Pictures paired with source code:
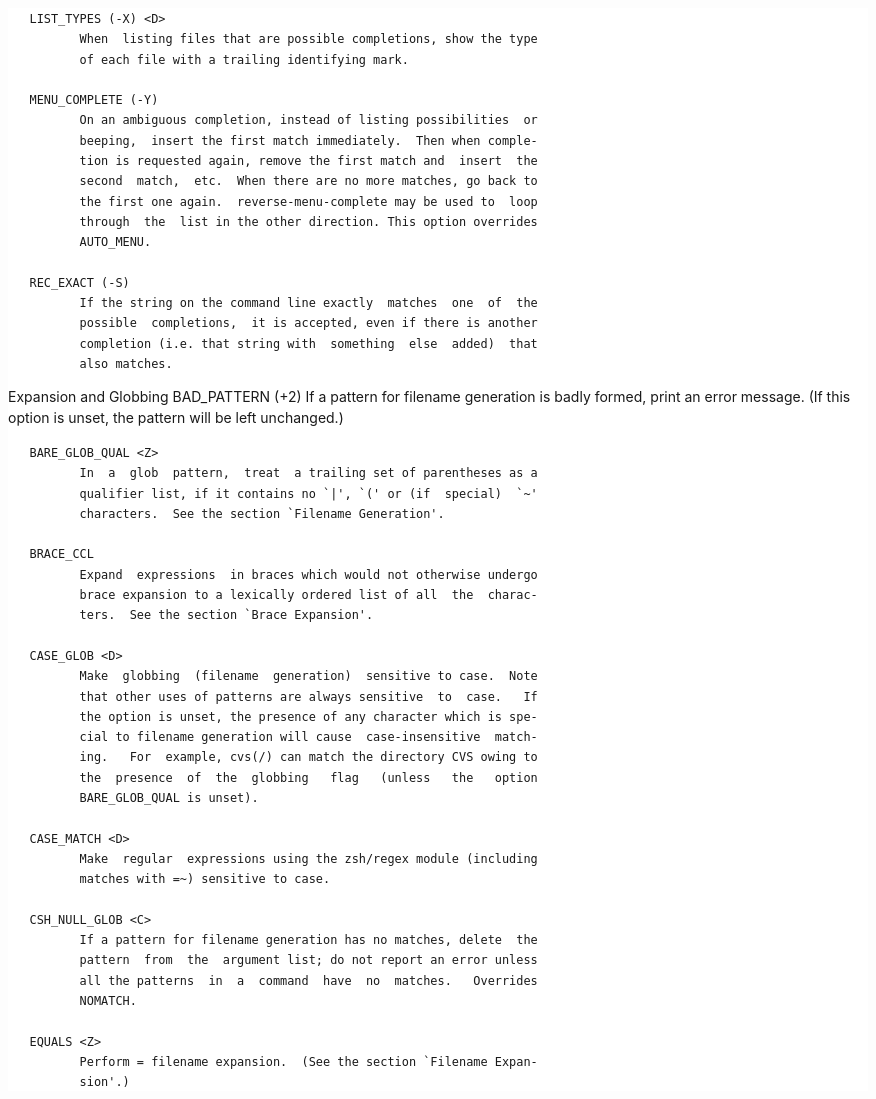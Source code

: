        LIST_TYPES (-X) <D>
              When  listing files that are possible completions, show the type
              of each file with a trailing identifying mark.

       MENU_COMPLETE (-Y)
              On an ambiguous completion, instead of listing possibilities  or
              beeping,  insert the first match immediately.  Then when comple-
              tion is requested again, remove the first match and  insert  the
              second  match,  etc.  When there are no more matches, go back to
              the first one again.  reverse-menu-complete may be used to  loop
              through  the  list in the other direction. This option overrides
              AUTO_MENU.

       REC_EXACT (-S)
              If the string on the command line exactly  matches  one  of  the
              possible  completions,  it is accepted, even if there is another
              completion (i.e. that string with  something  else  added)  that
              also matches.


   Expansion and Globbing
       BAD_PATTERN (+2) <C> <Z>
              If  a  pattern for filename generation is badly formed, print an
              error message.  (If this option is unset, the  pattern  will  be
              left unchanged.)

       BARE_GLOB_QUAL <Z>
              In  a  glob  pattern,  treat  a trailing set of parentheses as a
              qualifier list, if it contains no `|', `(' or (if  special)  `~'
              characters.  See the section `Filename Generation'.

       BRACE_CCL
              Expand  expressions  in braces which would not otherwise undergo
              brace expansion to a lexically ordered list of all  the  charac-
              ters.  See the section `Brace Expansion'.

       CASE_GLOB <D>
              Make  globbing  (filename  generation)  sensitive to case.  Note
              that other uses of patterns are always sensitive  to  case.   If
              the option is unset, the presence of any character which is spe-
              cial to filename generation will cause  case-insensitive  match-
              ing.   For  example, cvs(/) can match the directory CVS owing to
              the  presence  of  the  globbing   flag   (unless   the   option
              BARE_GLOB_QUAL is unset).

       CASE_MATCH <D>
              Make  regular  expressions using the zsh/regex module (including
              matches with =~) sensitive to case.

       CSH_NULL_GLOB <C>
              If a pattern for filename generation has no matches, delete  the
              pattern  from  the  argument list; do not report an error unless
              all the patterns  in  a  command  have  no  matches.   Overrides
              NOMATCH.

       EQUALS <Z>
              Perform = filename expansion.  (See the section `Filename Expan-
              sion'.)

DIRECTIONS: All of the records above should be written out exactly, with the pictures left out.

RESULT BELOW:
Source code

:        LIST_TYPES (-X) <D>
              When  listing files that are possible completions, show the type
              of each file with a trailing identifying mark.

       MENU_COMPLETE (-Y)
              On an ambiguous completion, instead of listing possibilities  or
              beeping,  insert the first match immediately.  Then when comple-
              tion is requested again, remove the first match and  insert  the
              second  match,  etc.  When there are no more matches, go back to
              the first one again.  reverse-menu-complete may be used to  loop
              through  the  list in the other direction. This option overrides
              AUTO_MENU.

       REC_EXACT (-S)
              If the string on the command line exactly  matches  one  of  the
              possible  completions,  it is accepted, even if there is another
              completion (i.e. that string with  something  else  added)  that
              also matches.


   Expansion and Globbing
       BAD_PATTERN (+2) <C> <Z>
              If  a  pattern for filename generation is badly formed, print an
              error message.  (If this option is unset, the  pattern  will  be
              left unchanged.)

       BARE_GLOB_QUAL <Z>
              In  a  glob  pattern,  treat  a trailing set of parentheses as a
              qualifier list, if it contains no `|', `(' or (if  special)  `~'
              characters.  See the section `Filename Generation'.

       BRACE_CCL
              Expand  expressions  in braces which would not otherwise undergo
              brace expansion to a lexically ordered list of all  the  charac-
              ters.  See the section `Brace Expansion'.

       CASE_GLOB <D>
              Make  globbing  (filename  generation)  sensitive to case.  Note
              that other uses of patterns are always sensitive  to  case.   If
              the option is unset, the presence of any character which is spe-
              cial to filename generation will cause  case-insensitive  match-
              ing.   For  example, cvs(/) can match the directory CVS owing to
              the  presence  of  the  globbing   flag   (unless   the   option
              BARE_GLOB_QUAL is unset).

       CASE_MATCH <D>
              Make  regular  expressions using the zsh/regex module (including
              matches with =~) sensitive to case.

       CSH_NULL_GLOB <C>
              If a pattern for filename generation has no matches, delete  the
              pattern  from  the  argument list; do not report an error unless
              all the patterns  in  a  command  have  no  matches.   Overrides
              NOMATCH.

       EQUALS <Z>
              Perform = filename expansion.  (See the section `Filename Expan-
              sion'.)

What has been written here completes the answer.